The gate was set up to be a Controlled Access Center—heavy, blast-proof doors, opened into a smallish man-trap, which should have been controlled by a guard on duty and now was left wide open. Burnham held her phaser at low ready as they slowly, quietly walked through it, noting the sensors dotting the walls around them.

"Those must be switched off," she observed.

"What would the point be in rolling out the red carpet just to capture us on the inside?"

"That's what I'm hoping."

They dashed across a small, open area to a narrow alley between two tall pre-fab buildings. Despite the desperation of their situation, Burnham's Vulcan-trained curiosity couldn't help but assert itself. The whole environment felt artificial, she noted, as if the entire complex had been replicated as a piece by an industrial-model replication printer and pressed into the sick planet's crust by the hand of a giant child. The buildings, walkways, equipment areas, all seemed to have come from the same mold. She wondered what it said about Klingon industry. It was very different from the environment aboard the Sarcophagus ship, which seemed almost to have built by hand like a Medieval cathedral. Was this disposability a result of the tenants of a different a distinct Klingon house, or was this how they spread their Empire over their conquered worlds?

"About a hundred meters northwest," Detmer read off the tricorder. Burnham flattened against a wall and peered out of the alley. No one was around. She lifted the binoculars to her eyes and zoomed in on the area, peering through a gap between a low building and a pile of crates.

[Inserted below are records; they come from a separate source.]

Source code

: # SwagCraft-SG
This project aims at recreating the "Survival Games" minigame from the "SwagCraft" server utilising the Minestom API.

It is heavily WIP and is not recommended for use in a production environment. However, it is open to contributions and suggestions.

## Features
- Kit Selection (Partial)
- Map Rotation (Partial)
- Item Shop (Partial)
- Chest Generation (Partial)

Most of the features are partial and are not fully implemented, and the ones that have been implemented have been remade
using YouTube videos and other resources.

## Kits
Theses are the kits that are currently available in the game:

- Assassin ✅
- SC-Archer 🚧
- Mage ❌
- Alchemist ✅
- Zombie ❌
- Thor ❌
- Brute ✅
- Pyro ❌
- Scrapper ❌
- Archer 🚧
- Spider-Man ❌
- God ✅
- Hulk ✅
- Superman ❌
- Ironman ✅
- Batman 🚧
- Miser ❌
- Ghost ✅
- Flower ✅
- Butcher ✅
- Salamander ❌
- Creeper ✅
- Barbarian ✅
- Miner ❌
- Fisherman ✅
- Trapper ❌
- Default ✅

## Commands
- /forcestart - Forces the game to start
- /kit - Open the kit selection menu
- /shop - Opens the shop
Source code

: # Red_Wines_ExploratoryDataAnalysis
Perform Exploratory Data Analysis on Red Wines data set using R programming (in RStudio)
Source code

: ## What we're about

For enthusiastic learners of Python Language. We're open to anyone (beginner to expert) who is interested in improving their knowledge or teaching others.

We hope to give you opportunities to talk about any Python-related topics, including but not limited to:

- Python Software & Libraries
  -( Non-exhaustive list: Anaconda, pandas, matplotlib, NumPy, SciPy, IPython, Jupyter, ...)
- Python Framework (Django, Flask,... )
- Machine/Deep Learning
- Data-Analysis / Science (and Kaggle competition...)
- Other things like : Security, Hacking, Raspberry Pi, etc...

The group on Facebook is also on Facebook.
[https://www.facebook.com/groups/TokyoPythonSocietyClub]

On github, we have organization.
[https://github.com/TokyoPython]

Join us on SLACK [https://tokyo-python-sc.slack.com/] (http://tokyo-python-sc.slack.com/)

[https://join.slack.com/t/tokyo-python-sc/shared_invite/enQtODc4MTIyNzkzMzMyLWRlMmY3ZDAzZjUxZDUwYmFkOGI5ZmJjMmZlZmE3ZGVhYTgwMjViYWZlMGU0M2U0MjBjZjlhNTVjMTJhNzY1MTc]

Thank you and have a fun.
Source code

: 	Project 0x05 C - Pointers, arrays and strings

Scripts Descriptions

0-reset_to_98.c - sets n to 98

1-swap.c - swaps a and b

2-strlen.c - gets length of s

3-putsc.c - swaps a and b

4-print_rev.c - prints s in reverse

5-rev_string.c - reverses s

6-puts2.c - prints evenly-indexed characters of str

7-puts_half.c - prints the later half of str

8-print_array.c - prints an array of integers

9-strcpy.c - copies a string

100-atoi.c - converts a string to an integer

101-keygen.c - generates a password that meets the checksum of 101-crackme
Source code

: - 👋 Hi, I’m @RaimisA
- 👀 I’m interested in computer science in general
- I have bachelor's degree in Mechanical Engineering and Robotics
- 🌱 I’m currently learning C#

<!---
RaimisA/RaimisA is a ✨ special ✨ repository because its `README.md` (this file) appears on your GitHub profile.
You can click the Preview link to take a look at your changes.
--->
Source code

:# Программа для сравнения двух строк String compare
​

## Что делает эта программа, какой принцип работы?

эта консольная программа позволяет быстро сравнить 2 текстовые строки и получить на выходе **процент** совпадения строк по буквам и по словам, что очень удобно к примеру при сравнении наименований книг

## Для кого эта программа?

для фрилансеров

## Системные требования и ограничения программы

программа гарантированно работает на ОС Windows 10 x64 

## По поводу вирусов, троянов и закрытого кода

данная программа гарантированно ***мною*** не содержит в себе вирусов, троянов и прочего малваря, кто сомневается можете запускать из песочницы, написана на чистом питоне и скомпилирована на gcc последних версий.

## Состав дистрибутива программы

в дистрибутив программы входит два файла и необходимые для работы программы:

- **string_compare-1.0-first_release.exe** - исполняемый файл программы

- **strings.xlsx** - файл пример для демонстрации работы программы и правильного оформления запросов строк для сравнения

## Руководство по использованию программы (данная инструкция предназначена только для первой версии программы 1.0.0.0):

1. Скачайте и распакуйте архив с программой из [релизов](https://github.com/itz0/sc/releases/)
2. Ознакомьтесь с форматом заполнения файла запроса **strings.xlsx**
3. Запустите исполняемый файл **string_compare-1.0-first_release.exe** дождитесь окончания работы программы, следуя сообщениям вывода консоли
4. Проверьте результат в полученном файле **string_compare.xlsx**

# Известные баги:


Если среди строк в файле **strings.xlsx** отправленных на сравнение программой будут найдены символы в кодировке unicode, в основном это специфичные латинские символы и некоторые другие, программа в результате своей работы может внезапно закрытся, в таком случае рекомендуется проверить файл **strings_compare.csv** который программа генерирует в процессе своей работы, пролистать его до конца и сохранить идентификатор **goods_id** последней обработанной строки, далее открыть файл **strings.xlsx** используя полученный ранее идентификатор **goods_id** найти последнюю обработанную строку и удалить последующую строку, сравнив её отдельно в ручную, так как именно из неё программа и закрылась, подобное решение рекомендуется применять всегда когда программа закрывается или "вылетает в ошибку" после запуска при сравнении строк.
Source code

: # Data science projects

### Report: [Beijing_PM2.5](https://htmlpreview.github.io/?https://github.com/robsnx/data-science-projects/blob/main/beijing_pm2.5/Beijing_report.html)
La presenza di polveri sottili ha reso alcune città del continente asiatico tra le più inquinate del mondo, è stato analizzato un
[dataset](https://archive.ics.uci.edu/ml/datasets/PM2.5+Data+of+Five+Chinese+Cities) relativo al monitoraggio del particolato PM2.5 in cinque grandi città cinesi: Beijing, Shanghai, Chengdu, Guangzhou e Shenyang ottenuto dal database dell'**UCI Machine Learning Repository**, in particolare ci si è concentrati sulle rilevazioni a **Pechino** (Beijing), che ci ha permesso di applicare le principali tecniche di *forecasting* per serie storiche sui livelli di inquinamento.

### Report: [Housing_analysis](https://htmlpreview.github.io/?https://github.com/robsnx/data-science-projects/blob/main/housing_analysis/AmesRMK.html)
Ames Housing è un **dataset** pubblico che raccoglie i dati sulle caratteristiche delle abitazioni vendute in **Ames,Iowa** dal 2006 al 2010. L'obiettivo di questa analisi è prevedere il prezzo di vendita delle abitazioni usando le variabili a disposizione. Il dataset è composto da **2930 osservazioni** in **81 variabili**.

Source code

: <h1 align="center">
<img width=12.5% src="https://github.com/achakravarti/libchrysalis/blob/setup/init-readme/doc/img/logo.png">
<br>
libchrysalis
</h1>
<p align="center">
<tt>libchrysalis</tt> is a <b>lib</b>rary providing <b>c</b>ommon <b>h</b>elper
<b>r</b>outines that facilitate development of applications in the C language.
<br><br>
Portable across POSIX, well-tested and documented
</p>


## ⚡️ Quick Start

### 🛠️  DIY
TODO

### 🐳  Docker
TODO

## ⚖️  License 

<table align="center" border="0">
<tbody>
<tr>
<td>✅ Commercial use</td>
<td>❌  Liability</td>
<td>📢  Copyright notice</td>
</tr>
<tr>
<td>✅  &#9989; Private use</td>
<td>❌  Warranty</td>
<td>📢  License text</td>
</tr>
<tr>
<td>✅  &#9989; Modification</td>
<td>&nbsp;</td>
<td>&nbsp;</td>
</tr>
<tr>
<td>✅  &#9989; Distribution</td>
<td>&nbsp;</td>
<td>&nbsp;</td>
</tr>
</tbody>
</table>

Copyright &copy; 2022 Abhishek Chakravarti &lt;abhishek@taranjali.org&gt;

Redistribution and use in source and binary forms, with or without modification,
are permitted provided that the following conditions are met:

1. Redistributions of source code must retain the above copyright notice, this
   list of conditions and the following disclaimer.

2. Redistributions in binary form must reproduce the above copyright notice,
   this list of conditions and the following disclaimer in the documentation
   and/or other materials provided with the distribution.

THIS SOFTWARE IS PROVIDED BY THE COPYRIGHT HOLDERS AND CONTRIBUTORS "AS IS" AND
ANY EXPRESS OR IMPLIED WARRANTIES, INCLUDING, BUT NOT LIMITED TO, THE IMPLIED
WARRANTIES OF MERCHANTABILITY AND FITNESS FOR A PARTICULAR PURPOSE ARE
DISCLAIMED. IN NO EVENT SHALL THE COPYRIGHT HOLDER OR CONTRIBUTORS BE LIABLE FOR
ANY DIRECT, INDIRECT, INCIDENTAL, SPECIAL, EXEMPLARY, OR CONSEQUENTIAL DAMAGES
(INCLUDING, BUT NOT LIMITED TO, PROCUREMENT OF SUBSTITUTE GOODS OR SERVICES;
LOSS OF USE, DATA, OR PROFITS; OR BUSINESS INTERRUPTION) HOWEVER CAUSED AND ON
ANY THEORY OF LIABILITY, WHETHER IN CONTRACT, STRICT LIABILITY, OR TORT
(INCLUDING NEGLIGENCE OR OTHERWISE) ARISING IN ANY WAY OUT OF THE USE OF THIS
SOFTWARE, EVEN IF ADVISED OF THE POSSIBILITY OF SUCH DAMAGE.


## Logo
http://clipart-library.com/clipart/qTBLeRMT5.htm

It was a cargo area, she could tell, littered with crates and conex boxes and equipment.

"Looks clear all the way, but stay close to me just in case."

"Like I'm gonna wander off?"

Burnham bolted from the alley, phaser held out before her, looking through the holographic sights at the complex beyond. They cleared the empty expanse in seconds, and ducked between two conex boxes stacked in neat, horizontal lines. Detmer reached to open the tricorder, but Burnham placed her hand over the device's hood and shook her head. She didn't want the machine's characteristic noises to give away their position. Detmer nodded her understanding.

She flattened against the smooth, plastic wall of the cones and sidled to the edge and peered around it.

She saw a Starfleet shuttlecraft landed snugly amid stacks of cargo containers and a figure in nondescript coveralls standing in front of it, operating a communicator.

Sorensen.

Burnham scrambled from between the conex boxes, all her exhaustion and discomfort swept away by the adrenaline rush of seeing deliverance parked so close. Behind her, she heard Detmer heave a great sigh of relief.

"Commander!" she called. "Thank god you're here. Where's Conn'klyn? Did he make it?"

Sorensen looked up from his communicator with an expression Burnham couldn't read. Confusion, then alarm flashed across his features, then thought.

"You were supposed to be alone," he said.

"Our shuttle went down."

He nodded. "We can still make this work." He closed his communicator and stowed it one of the coverall's pockets. Then he looked at Detmer. "Lieutenant, I'm going to need your help in salvaging this thing.

"Anything you need," Detmer's voice was as firm and confident as if she were on the bridge of the Discovery acknowledging an order from Captain Lorca.

"I'm glad to hear that. Will you check the shuttle's nav system?"

"Yes sir," she bounded past him to the shuttle.

"What about Conn'klyn?" Burnham asked, suddenly feeling useless.

Sorensen cocked his head. "Conn'klyn's been dead for weeks. He got burned by the Noviani Security Division. They killed him to appease the Klingons."

Burnham suddenly felt light-headed and wondered for a brief, vertiginous moment if she wasn't hallucinating this whole exchange while she actually lay dying in the wreckage of the shuttlecraft somewhere. "What? I don't understand? We were supposed to—"

"This was never about Conn'klyn," Sorensen said, then drew his phaser and shot her.